Saved entries
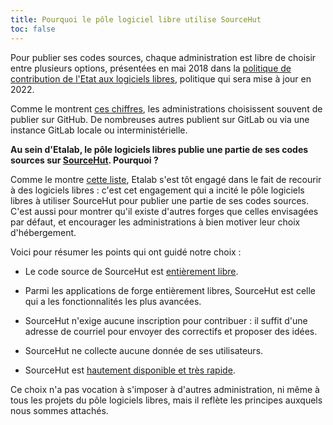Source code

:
 ```yaml
---
title: Pourquoi le pôle logiciel libre utilise SourceHut
toc: false
---
```


Pour publier ses codes sources, chaque administration est libre de
choisir entre plusieurs options, présentées en mai 2018 dans la
[politique de contribution de l'Etat aux logiciels
libres](https://www.numerique.gouv.fr/publications/politique-logiciel-libre/),
politique qui sera mise à jour en 2022.

Comme le montrent [ces chiffres](https://code.gouv.fr/#/stats), les
administrations choisissent souvent de publier sur GitHub.  De
nombreuses autres publient sur GitLab ou via une instance GitLab
locale ou interministérielle.  

**Au sein d'Etalab, le pôle logiciels libres publie une partie de ses
codes sources sur [SourceHut](https://sourcehut.org).  Pourquoi ?**

Comme le montre [cette
liste](https://github.com/etalab/etalab/blob/master/logiciels-libres.md#les-logiciels-libres-utilis%C3%A9s-par-etalab),
Etalab s'est tôt engagé dans le fait de recourir à des logiciels
libres : c'est cet engagement qui a incité le pôle logiciels libres à
utiliser SourceHut pour publier une partie de ses codes sources.
C'est aussi pour montrer qu'il existe d'autres forges que celles
envisagées par défaut, et encourager les administrations à bien
motiver leur choix d'hébergement.

Voici pour résumer les points qui ont guidé notre choix :

- Le code source de SourceHut est [entièrement libre](https://sr.ht/~sircmpwn/sourcehut/).

- Parmi les applications de forge entièrement libres, SourceHut est
  celle qui a les fonctionnalités les plus avancées.

- SourceHut n'exige aucune inscription pour contribuer : il suffit
  d'une adresse de courriel pour envoyer des correctifs et proposer
  des idées.

- SourceHut ne collecte aucune donnée de ses utilisateurs.

- SourceHut est [hautement disponible et très
  rapide](https://forgeperf.org/).
  
Ce choix n'a pas vocation à s'imposer à d'autres administration, ni
même à tous les projets du pôle logiciels libres, mais il reflète les
principes auxquels nous sommes attachés.
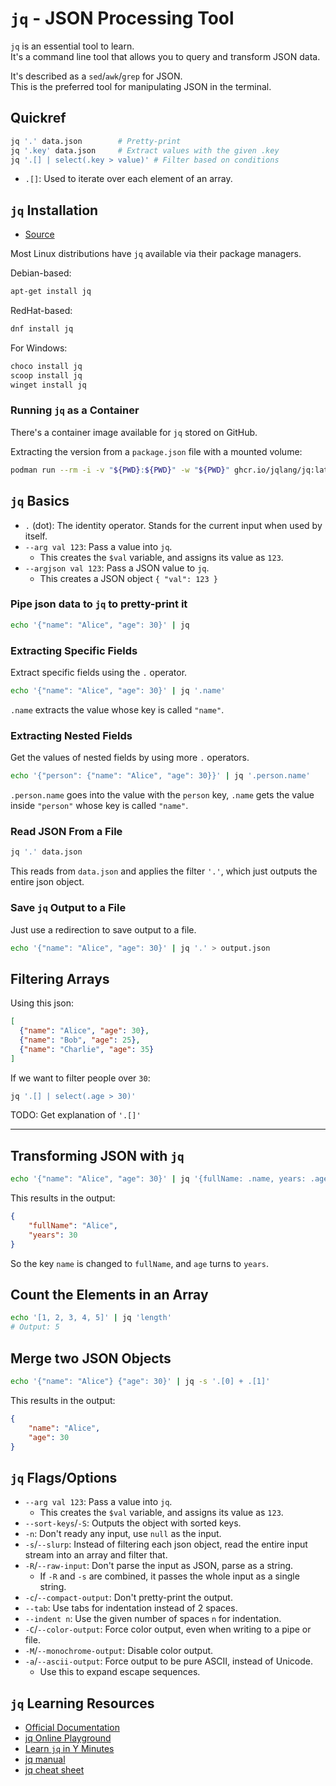 # `jq` - JSON Processing Tool


`jq` is an essential tool to learn.  
It's a command line tool that allows you to query and transform JSON data.  

It's described as a `sed`/`awk`/`grep` for JSON.  
This is the preferred tool for manipulating JSON in the terminal.  


## Quickref
```bash
jq '.' data.json        # Pretty-print 
jq '.key' data.json     # Extract values with the given .key
jq '.[] | select(.key > value)' # Filter based on conditions
```

* `.[]`: Used to iterate over each element of an array.




## `jq` Installation

* [Source](https://github.com/jqlang/jq?tab=readme-ov-file#installation)

Most Linux distributions have `jq` available via their package managers.  

Debian-based:  
```bash
apt-get install jq
```
RedHat-based:  
```bash
dnf install jq
```
For Windows:
```bash
choco install jq
scoop install jq
winget install jq
```


### Running `jq` as a Container
There's a container image available for `jq` stored on GitHub.  

Extracting the version from a `package.json` file with a mounted volume:
```bash
podman run --rm -i -v "${PWD}:${PWD}" -w "${PWD}" ghcr.io/jqlang/jq:latest '.version' package.json
```

## `jq` Basics

* `.` (dot): The identity operator. Stands for the current input when used by itself.  
* `--arg val 123`: Pass a value into `jq`.
    * This creates the `$val` variable, and assigns its value as `123`.  
* `--argjson val 123`: Pass a JSON value to `jq`.  
    * This creates a JSON object `{ "val": 123 }`


### Pipe json data to `jq` to pretty-print it
```bash
echo '{"name": "Alice", "age": 30}' | jq
```

### Extracting Specific Fields
Extract specific fields using the `.` operator.
```bash
echo '{"name": "Alice", "age": 30}' | jq '.name'
```
`.name` extracts the value whose key is called `"name"`.  

### Extracting Nested Fields
Get the values of nested fields by using more `.` operators. 
```bash
echo '{"person": {"name": "Alice", "age": 30}}' | jq '.person.name'
```
`.person.name` goes into the value with the `person` key, `.name` gets the value 
inside `"person"` whose key is called `"name"`.  

### Read JSON From a File
```bash
jq '.' data.json
```
This reads from `data.json` and applies the filter `'.'`, which just outputs the
entire json object.  

### Save `jq` Output to a File
Just use a redirection to save output to a file.  
```bash
echo '{"name": "Alice", "age": 30}' | jq '.' > output.json
```

## Filtering Arrays
Using this json:
```json
[
  {"name": "Alice", "age": 30},
  {"name": "Bob", "age": 25},
  {"name": "Charlie", "age": 35}
]
```
If we want to filter people over `30`:

```bash
jq '.[] | select(.age > 30)'
```
TODO: Get explanation of `'.[]'`



---

## Transforming JSON with `jq`
```bash
echo '{"name": "Alice", "age": 30}' | jq '{fullName: .name, years: .age}'
```
This results in the output:
```json
{
    "fullName": "Alice",
    "years": 30
}
```
So the key `name` is changed to `fullName`, and `age` turns to `years`.  

## Count the Elements in an Array
```bash
echo '[1, 2, 3, 4, 5]' | jq 'length'
# Output: 5
```

## Merge two JSON Objects
```bash
echo '{"name": "Alice"} {"age": 30}' | jq -s '.[0] + .[1]'
```
This results in the output:
```json
{
    "name": "Alice",
    "age": 30
}
```



## `jq` Flags/Options

* `--arg val 123`: Pass a value into `jq`.
    * This creates the `$val` variable, and assigns its value as `123`.  
* `--sort-keys`/`-S`: Outputs the object with sorted keys.  
* `-n`: Don't ready any input, use `null` as the input. 
* `-s`/`--slurp`: Instead of filtering each json object, read the entire input stream into an array and filter that.  
* `-R`/`--raw-input`: Don't parse the input as JSON, parse as a string.  
    * If `-R` and `-s` are combined, it passes the whole input as a single string.  
* `-c`/`--compact-output`: Don't pretty-print the output.  
* `--tab`: Use tabs for indentation instead of 2 spaces.  
* `--indent n`: Use the given number of spaces `n` for indentation.  
* `-C`/`--color-output`: Force color output, even when writing to a pipe or file.  
* `-M`/`--monochrome-output`: Disable color output.  
* `-a`/`--ascii-output`: Force output to be pure ASCII, instead of Unicode.  
    * Use this to expand escape sequences.  




## `jq` Learning Resources

* [Official Documentation](https://github.com/jqlang/jq)
* [jq Online Playground](https://jqplay.org/)
* [Learn `jq` in Y Minutes](https://learnxinyminutes.com/docs/jq/)
* [jq manual](https://jqlang.github.io/jq/manual/)
* [jq cheat sheet](https://gist.github.com/olih/f7437fb6962fb3ee9fe95bda8d2c8fa4)

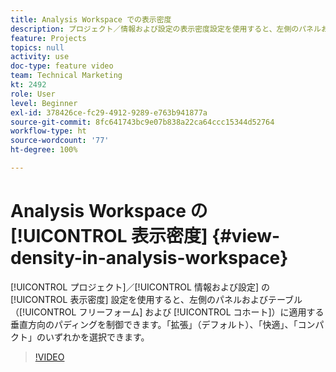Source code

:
 ```yaml
---
title: Analysis Workspace での表示密度
description: プロジェクト／情報および設定の表示密度設定を使用すると、左側のパネルおよびテーブル（フリーフォームおよびコホート）に適用する垂直方向のパディングを制御できます。「拡張」（デフォルト）、「快適」、「コンパクト」のいずれかを選択できます。
feature: Projects
topics: null
activity: use
doc-type: feature video
team: Technical Marketing
kt: 2492
role: User
level: Beginner
exl-id: 378426ce-fc29-4912-9289-e763b941877a
source-git-commit: 8fc641743bc9e07b838a22ca64ccc15344d52764
workflow-type: ht
source-wordcount: '77'
ht-degree: 100%

---
```


# Analysis Workspace の [!UICONTROL 表示密度] {#view-density-in-analysis-workspace}

[!UICONTROL プロジェクト]／[!UICONTROL 情報および設定] の [!UICONTROL 表示密度] 設定を使用すると、左側のパネルおよびテーブル（[!UICONTROL フリーフォーム] および [!UICONTROL コホート]）に適用する垂直方向のパディングを制御できます。「拡張」（デフォルト）、「快適」、「コンパクト」のいずれかを選択できます。

>[!VIDEO](https://video.tv.adobe.com/v/25963/?quality=12&learn=on)

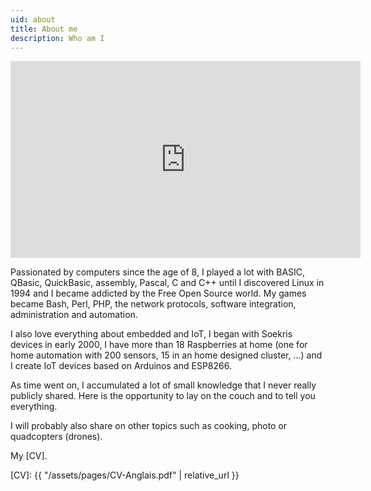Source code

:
 ```yaml
---
uid: about
title: About me
description: Who am I
---
```


<center><iframe width="560" height="315" src="https://www.youtube.com/embed/GEBSU4NzjwM" frameborder="0" allowfullscreen></iframe></center>

Passionated by computers since the age of 8, I played a lot with BASIC, QBasic, QuickBasic, assembly, Pascal, C and C++ until I discovered Linux in 1994 and I became addicted by the Free Open Source world. My games became Bash, Perl, PHP, the network protocols, software integration, administration and automation.

I also love everything about embedded and IoT, I began with Soekris devices in
early 2000, I have more than 18 Raspberries at home (one for home automation
with 200 sensors, 15 in an home designed cluster, ...) and I create IoT devices
based on Arduinos and ESP8266.

As time went on, I accumulated a lot of small knowledge that I never really publicly shared. Here is the opportunity to lay on the couch and to tell you everything.

I will probably also share on other topics such as cooking, photo or quadcopters (drones).

My [CV].

[CV]: {{ "/assets/pages/CV-Anglais.pdf" | relative_url }}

**TASK:**
Pull out all lines of the data with the string "that".

**RESULT FOR THIS TASK:**
It's a command line tool that allows you to query and transform JSON data.  
* `-s`/`--slurp`: Instead of filtering each json object, read the entire input stream into an array and filter that.  
As time went on, I accumulated a lot of small knowledge that I never really publicly shared. Here is the opportunity to lay on the couch and to tell you everything.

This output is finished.